Barclay Terminates Crypto Purchases, Citing Concerns For Customers
Barclays, one of the UK’s largest banks has unaminously made the decision to exit the crypto landscape in order to protect its customers.
This comes after Barclay's announcement to terminating all crypto purchases made with its credit cards starting on June 27, 2025.
Barclay has listed concerns over market volatility and the risk that customers could be saddled with unmanageable debt if crypto prices plummet.
The bank also highlighted the lack of regulatory safeguards, noting that crypto assets are not covered by the Financial Ombudsman Service or the Financial Services Compensation Scheme—leaving consumers with little recourse if something goes wrong.
Barclays’ follows the route of some of the world's largest global banks, including JPMorgan, Bank of America, which have either fully blocked or severely restricted crypto-related transactions in recent years.
While some might point out that Barclay might be taking the short-end of the stick as they might be losing out possibly millions or even billions of dollars, but Barclay is determined to bite the bullet if it protects the interest of their customers.

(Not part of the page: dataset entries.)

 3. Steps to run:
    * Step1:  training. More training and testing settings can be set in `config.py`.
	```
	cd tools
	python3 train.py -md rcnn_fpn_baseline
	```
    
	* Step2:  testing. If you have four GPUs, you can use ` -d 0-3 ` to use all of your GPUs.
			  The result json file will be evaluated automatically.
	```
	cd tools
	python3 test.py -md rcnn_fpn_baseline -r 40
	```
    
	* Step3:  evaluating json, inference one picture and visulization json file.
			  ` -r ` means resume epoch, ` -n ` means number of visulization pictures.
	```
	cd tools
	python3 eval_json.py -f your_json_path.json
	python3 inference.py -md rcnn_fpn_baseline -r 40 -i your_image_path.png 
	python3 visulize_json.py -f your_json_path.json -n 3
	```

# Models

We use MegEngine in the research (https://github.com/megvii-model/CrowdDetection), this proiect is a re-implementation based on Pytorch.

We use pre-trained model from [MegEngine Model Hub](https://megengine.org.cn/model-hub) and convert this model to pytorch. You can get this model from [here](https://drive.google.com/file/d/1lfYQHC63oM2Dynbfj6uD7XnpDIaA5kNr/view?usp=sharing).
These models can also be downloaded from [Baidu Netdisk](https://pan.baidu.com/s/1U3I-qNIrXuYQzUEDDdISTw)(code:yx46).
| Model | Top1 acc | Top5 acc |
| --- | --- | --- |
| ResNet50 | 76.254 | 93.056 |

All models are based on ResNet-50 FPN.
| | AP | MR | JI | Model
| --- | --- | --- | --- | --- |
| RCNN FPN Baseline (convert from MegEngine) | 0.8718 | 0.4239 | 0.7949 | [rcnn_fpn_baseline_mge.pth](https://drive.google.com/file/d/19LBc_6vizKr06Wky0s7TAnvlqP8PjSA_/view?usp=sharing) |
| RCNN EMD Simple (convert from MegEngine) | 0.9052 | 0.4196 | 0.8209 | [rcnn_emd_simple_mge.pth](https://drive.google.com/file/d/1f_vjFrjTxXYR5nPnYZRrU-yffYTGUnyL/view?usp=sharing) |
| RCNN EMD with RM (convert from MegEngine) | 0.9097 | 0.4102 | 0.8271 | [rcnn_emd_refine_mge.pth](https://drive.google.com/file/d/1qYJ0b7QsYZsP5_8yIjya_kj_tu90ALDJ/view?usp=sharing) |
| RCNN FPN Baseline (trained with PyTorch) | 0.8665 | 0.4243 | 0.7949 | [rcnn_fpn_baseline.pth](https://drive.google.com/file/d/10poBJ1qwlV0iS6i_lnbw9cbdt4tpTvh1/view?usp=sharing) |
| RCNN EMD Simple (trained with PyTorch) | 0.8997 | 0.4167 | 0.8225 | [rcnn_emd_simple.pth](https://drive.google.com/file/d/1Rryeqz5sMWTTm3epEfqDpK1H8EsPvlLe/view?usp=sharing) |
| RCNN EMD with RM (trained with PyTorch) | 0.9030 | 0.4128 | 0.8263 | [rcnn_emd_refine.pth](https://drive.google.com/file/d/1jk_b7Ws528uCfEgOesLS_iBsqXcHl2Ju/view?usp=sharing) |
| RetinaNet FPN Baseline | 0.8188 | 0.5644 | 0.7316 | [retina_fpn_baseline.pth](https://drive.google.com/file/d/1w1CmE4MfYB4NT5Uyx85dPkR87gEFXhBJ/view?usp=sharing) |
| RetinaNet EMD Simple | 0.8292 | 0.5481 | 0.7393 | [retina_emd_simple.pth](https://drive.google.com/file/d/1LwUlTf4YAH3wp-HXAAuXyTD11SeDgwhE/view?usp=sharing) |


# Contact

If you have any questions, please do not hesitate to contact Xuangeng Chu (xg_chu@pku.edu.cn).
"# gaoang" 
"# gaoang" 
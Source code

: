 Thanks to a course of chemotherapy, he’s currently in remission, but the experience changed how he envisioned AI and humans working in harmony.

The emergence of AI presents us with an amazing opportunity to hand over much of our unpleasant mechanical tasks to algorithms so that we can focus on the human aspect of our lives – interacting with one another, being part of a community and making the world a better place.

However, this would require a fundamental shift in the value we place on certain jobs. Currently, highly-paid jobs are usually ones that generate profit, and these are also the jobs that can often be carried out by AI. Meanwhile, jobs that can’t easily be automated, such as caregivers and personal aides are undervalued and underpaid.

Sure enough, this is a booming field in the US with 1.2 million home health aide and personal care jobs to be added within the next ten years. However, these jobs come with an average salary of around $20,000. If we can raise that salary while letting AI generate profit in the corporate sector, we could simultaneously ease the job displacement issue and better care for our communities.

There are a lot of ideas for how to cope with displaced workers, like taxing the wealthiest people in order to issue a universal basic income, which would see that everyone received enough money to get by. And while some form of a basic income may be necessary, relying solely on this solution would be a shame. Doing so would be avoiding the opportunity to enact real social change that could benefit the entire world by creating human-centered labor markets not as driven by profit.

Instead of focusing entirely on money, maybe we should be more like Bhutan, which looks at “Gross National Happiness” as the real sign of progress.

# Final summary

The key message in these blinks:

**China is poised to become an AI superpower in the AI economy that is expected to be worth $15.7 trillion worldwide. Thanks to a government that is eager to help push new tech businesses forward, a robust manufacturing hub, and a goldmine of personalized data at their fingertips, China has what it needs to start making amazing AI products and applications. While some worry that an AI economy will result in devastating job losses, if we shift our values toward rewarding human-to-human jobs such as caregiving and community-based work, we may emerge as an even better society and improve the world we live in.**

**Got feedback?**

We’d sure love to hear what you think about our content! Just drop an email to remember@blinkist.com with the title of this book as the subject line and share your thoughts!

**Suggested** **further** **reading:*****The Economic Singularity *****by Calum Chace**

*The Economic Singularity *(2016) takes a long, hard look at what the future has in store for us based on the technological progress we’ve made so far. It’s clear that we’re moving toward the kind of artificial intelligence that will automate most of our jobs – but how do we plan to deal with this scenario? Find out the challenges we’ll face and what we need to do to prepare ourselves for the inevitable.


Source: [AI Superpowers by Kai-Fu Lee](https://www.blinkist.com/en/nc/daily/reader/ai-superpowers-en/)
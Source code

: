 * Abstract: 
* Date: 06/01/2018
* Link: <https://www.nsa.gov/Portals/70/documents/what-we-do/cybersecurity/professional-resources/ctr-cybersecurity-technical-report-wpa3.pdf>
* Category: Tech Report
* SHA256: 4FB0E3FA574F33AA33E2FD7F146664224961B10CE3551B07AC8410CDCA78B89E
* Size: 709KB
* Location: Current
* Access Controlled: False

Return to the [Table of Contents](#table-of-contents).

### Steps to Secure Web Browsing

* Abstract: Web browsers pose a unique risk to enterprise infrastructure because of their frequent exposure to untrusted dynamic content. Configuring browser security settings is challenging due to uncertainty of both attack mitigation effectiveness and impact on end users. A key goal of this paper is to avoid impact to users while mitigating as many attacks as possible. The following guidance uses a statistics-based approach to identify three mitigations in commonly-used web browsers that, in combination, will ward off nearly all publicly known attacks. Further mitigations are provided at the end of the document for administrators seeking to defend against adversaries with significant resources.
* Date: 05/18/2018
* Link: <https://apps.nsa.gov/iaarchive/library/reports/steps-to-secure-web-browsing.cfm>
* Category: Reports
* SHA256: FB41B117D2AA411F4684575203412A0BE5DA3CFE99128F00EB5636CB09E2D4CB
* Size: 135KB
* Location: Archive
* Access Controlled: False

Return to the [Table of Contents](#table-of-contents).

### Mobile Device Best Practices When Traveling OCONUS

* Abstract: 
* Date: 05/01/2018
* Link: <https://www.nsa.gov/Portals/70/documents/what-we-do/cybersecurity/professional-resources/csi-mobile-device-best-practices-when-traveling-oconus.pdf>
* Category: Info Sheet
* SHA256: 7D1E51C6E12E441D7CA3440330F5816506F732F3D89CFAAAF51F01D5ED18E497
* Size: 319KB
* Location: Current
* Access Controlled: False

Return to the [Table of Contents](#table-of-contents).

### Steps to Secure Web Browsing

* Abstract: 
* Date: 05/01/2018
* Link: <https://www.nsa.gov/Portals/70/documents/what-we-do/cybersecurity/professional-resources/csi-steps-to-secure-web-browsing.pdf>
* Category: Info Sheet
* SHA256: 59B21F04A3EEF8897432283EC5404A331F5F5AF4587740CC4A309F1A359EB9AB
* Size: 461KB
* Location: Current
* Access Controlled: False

The policy is a calculated risk assessment: by halting credit card access to crypto, Barclays aims to shield customers from the dangers of using borrowed funds to invest in highly volatile assets.
“We’re doing this because a fall in the price of crypto assets could lead to customers finding themselves in debt they can’t afford to repay.”
This rationale is echoed by regulators, with the UK’s Financial Conduct Authority (FCA) repeatedly warning consumers about the risks of investing in unregulated crypto markets.
Customers Can Make Their Own Decisions!
But critics are arguing that Barclay doesn't have the authority to unanimously make the decision for their customers.
The Payments Association, a leading industry group, has historically opposed blanket bans on crypto purchases, arguing that regulators have a very warped perception of crypto, often unfairly equating it with gambling.
In 2023, the organization challenged a proposed UK crackdown on credit card crypto purchases, with policy head Riccardo Tordera-Ricchi stating that consumers should be trusted to make informed decisions within their existing credit limits.
Despite this, the regulatory and banking sectors remain cautious, especially in the wake of high-profile crypto scandals and market crashes.
With Barclays exiting the crypto space via credit rails, UK users are left with fewer mainstream onramps. Some banks, like RBS, remain comparatively open to crypto activity, while others, such as NatWest and Metro Bank, have tightened restrictions or blocked transactions outright.
Customers seeking alternatives may need to shift to debit payments, use third-party payment methods like Apple Pay or Google Pay, or rely on platforms such as MoonPay that offer non-custodial services and broader acceptance rates.
Institutional Embrace, Retail Restrictions
Barclays’ stance on retail crypto contrasts sharply with its institutional engagement. The bank has actively explored blockchain technology for years, participating in private, permissioned blockchain pilots and, more recently, in a landmark institutional trade using JPMorgan’s Onyx tokenized collateral network alongside BlackRock.
This duality highlights the bank’s differentiated approach: while it is cautious about retail crypto exposure, it recognizes the potential of blockchain for institutional finance.
Barclays’ move is part of a broader regulatory push to protect consumers from the risks of speculative crypto investments.
The FCA has proposed further restrictions, including limiting the use of credit cards for crypto purchases and tightening controls on crypto lending products.
The impact on the crypto market is likely to be felt most acutely by retail investors, who may see reduced access to credit-fueled speculative flows.
At the same time, the ban could prompt a shift in consumer behavior, with more users turning to alternative payment methods or decentralized platforms that bypass traditional banking restrictions.